Doña Soledad acurrucó al hijo entre sus pechos y el mostrador. Recogió de la mesa la cartera y antes de darse media vuelta y arrancar a andar por medio de entre los dos hombres, me dejó dicho que la mandara llamar en cuanto el dueño del negocio volviese por allí. Al cerrarse la puerta, la campanilla que servía de chivato al entrar alguien a la tienda dejó de sonar entre los dedos del caballero de porte elegante.


Nun support' chill' rumore
(No soporto ese ruido). Es como los cencerros de las vacas,
manc' chill' support'
(tampoco lo soporto) —dijo sonriendo el desconocido.

Se acercó de nuevo a la puerta y miró por la ventanilla, observando un buen rato por la misma. Echó el cerrojo.

—Por lo que he oído, tu padre no se encuentra hoy aquí,
'o vero?
(¿verdad?).

—No, no se encuentra.

—No es su padre, señor —el pobre Nano estaba muy nervioso, incluso para una mente tan poco apurada como la suya la compañía de aquellos dos en soledad le producía un escozor en todo su miedo—, su padre es francés y está muerto.

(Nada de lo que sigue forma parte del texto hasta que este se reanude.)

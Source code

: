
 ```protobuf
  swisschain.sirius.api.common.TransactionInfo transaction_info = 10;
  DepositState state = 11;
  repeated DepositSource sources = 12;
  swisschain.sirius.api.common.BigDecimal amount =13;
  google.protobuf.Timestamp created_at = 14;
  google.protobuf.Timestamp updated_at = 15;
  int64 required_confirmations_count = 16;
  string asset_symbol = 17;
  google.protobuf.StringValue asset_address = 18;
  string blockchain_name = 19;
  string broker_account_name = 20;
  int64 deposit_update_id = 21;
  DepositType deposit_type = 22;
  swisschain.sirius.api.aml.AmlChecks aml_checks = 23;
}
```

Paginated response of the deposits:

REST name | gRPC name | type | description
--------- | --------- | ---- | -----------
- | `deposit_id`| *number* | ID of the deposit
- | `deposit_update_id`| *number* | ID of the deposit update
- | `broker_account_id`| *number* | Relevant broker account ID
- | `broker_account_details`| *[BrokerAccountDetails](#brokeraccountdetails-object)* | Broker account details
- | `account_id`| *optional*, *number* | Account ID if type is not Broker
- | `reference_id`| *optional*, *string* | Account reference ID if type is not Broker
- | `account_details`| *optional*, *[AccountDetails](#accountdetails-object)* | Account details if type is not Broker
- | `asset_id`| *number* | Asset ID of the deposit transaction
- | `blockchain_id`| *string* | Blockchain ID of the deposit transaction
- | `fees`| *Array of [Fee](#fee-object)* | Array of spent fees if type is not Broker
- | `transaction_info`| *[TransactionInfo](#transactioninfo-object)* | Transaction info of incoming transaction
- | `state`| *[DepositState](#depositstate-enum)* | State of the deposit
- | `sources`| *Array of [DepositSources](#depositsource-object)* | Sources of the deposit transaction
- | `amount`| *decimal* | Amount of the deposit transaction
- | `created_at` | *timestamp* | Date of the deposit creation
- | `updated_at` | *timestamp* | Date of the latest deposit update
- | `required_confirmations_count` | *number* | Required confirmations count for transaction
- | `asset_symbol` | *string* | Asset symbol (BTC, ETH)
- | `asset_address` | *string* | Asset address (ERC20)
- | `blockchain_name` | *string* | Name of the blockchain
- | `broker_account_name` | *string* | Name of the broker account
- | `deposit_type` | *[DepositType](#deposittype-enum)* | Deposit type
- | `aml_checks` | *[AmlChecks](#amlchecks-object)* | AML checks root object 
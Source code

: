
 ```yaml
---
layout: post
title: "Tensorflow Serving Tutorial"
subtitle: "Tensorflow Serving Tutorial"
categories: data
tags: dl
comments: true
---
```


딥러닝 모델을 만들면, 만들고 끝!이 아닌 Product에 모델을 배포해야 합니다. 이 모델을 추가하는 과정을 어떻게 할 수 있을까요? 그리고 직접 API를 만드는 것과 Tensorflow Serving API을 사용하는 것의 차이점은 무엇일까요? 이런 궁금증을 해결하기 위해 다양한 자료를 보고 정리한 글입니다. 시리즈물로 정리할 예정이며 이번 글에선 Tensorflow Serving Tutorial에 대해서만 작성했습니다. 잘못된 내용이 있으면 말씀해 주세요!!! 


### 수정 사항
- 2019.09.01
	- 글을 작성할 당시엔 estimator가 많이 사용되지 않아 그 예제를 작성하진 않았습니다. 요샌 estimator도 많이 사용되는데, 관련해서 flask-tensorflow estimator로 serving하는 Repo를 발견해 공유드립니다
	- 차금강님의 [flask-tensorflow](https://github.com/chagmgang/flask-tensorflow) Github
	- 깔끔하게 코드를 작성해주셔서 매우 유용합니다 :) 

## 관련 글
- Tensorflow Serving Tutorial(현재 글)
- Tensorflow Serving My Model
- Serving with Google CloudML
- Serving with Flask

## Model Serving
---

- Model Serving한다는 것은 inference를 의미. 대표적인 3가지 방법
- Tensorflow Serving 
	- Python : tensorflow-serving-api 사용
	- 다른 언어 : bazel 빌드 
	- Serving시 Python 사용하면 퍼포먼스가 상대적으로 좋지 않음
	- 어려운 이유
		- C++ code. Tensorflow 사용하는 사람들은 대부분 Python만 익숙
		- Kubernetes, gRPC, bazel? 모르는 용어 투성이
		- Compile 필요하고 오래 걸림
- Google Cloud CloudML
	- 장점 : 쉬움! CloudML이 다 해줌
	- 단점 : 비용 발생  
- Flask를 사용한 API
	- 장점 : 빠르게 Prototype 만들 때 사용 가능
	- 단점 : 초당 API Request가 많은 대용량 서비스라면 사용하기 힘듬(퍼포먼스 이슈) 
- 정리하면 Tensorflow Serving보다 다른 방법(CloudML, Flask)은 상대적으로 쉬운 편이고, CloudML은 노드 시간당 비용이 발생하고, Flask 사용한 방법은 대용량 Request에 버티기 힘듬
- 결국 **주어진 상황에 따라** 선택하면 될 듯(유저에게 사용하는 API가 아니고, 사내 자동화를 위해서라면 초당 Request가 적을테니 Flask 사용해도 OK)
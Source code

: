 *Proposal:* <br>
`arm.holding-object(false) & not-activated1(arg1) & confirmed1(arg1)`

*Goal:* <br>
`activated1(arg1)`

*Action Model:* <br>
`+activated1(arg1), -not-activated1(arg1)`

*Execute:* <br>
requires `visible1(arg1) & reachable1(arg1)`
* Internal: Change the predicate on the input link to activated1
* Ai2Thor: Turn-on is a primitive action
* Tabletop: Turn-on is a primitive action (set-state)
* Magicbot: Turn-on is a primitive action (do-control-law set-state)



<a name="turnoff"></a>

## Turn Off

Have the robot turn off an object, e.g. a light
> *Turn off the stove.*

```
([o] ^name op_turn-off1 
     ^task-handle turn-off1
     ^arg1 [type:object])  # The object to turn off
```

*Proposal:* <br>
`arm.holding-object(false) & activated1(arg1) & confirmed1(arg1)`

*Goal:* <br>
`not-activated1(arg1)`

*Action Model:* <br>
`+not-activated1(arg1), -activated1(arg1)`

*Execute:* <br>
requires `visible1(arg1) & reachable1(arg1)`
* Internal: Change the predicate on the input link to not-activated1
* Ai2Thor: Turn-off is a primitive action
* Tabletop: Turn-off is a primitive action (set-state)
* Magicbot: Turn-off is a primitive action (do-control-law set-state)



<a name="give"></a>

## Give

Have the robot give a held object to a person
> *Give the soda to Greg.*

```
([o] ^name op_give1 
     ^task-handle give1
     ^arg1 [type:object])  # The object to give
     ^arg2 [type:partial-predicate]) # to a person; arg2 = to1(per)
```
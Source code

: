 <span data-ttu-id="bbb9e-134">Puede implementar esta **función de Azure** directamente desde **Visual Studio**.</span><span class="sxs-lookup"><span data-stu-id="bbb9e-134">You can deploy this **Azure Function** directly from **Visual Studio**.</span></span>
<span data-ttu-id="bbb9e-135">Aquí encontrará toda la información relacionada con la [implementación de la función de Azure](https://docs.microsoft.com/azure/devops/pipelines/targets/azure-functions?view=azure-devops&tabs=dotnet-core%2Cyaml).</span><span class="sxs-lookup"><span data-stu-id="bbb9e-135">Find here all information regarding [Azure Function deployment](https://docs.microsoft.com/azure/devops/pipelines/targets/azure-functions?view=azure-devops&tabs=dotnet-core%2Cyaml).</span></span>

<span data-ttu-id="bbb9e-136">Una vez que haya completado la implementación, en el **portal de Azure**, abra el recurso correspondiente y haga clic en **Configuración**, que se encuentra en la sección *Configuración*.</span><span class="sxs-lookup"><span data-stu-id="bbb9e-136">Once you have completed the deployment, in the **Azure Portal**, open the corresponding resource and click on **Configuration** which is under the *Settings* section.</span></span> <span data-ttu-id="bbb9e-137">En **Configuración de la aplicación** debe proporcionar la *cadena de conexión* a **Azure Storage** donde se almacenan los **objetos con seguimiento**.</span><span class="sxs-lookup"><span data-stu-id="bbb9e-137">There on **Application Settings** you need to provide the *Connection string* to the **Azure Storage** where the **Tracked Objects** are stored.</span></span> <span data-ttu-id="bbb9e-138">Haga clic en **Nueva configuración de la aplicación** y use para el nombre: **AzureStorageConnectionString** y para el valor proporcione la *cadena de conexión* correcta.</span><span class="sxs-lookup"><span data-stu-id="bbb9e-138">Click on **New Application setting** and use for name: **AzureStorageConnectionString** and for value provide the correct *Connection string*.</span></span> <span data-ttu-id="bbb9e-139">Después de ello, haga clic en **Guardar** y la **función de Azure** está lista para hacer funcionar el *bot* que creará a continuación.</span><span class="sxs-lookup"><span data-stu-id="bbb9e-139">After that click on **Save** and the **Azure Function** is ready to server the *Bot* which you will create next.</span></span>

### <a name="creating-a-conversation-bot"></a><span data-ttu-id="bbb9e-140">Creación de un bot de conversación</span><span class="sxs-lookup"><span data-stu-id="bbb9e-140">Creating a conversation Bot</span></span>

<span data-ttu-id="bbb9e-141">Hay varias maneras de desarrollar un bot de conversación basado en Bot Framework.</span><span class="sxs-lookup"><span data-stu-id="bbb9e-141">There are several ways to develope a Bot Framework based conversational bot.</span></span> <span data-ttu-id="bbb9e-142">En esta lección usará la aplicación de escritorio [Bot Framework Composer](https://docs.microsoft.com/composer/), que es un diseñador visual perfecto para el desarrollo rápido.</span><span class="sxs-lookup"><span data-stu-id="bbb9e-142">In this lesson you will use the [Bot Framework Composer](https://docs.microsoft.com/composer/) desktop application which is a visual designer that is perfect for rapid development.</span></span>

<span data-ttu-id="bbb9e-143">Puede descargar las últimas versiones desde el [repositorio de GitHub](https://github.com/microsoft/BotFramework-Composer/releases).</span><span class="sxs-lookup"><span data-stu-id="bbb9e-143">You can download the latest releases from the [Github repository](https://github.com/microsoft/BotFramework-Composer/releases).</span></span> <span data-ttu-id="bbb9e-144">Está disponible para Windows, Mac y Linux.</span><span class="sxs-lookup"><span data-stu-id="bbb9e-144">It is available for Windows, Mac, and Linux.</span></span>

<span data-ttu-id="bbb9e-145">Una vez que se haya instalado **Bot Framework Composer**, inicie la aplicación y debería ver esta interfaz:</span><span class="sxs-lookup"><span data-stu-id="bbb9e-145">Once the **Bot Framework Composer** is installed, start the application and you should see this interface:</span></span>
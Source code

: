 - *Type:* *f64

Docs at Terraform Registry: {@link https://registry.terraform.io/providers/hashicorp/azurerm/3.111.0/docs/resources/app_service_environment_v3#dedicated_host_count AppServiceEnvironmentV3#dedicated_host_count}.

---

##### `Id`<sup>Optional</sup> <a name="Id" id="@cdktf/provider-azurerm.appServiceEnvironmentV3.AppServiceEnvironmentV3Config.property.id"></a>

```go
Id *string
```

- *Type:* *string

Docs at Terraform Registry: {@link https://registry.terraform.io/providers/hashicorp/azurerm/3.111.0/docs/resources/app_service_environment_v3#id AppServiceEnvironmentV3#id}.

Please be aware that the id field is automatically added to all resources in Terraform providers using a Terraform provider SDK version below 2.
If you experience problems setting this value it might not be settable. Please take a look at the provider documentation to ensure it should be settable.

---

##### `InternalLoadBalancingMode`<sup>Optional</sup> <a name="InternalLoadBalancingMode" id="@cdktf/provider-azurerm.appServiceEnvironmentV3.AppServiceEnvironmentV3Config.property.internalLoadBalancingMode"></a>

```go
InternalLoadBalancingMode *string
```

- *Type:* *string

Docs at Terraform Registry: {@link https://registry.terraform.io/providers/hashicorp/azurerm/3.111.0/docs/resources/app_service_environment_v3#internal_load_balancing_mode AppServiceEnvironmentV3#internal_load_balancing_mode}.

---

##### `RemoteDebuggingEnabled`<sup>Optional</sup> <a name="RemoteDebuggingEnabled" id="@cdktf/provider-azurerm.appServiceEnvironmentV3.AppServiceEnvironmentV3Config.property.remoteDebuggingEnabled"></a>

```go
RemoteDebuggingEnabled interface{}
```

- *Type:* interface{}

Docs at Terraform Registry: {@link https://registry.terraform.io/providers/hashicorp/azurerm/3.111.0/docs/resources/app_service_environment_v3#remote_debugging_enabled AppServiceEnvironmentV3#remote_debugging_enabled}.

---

—El cementerio de la Alegría. —Sin saber cómo, el hombrecillo delgado y pequeño que le acompañaba tenía entre sus manos la escopeta de mi amigo—. ¿Sabes de qué te estoy hablando?

Yo negué con la cabeza.

—Estoy hablando de la nota que le envió el padre Benito.
Sventurato!
(¡Pobre!), me he enterado de la trágica muerte del bonachón del cura…, unos ladrones…,
che brutta cosa
(vaya desgracia)…

Yo había oído antes palabras irónicas y sarcásticas, pero nunca las había visto tan vivas en los labios de alguien. Uno comprende a lo largo de los años la razón de la razón humana, las maravillas del entendimiento y del amor, pero desgraciadamente también llega a comprender la sinrazón de esa razón y las vergüenzas del entendimiento y del desamor. Estaba muerto de miedo, Nano también.

—Necesitamos que alguien nos ayude. El pobre padre Benito ya no podrá hacerlo, una desdicha, ¿no os parece? —Asentí de nuevo perplejo—. Yo se lo estaba diciendo aquí a mi amigo, ¡quién mejor que un italiano para ayudarnos!… Ayuda entre compatriotas, ya me entendéis. Además, fue el mismo cura quien nos lo dijo… antes… de morir… Antes de que lo mataran,
disgraziatamente
(desgraciadamente), quería decir… ¿Sabéis adonde ha ido o cuándo vuelve el joyero?

Tuve el vislumbre de mí mismo, moreno y pecoso, aún imberbe, con los ojos abiertos en un azul intenso y vivo, delgado y con la nariz achatada, en el reflejo del cristal del mostrador, girando la cabeza, negando en callada sinceridad, sacudiendo mi negro flequillo de un lado a otro. No miraba al frente. No quería mirar. En cambio, aquello parecía conformar las ansias de hablar de aquellos dos hombres.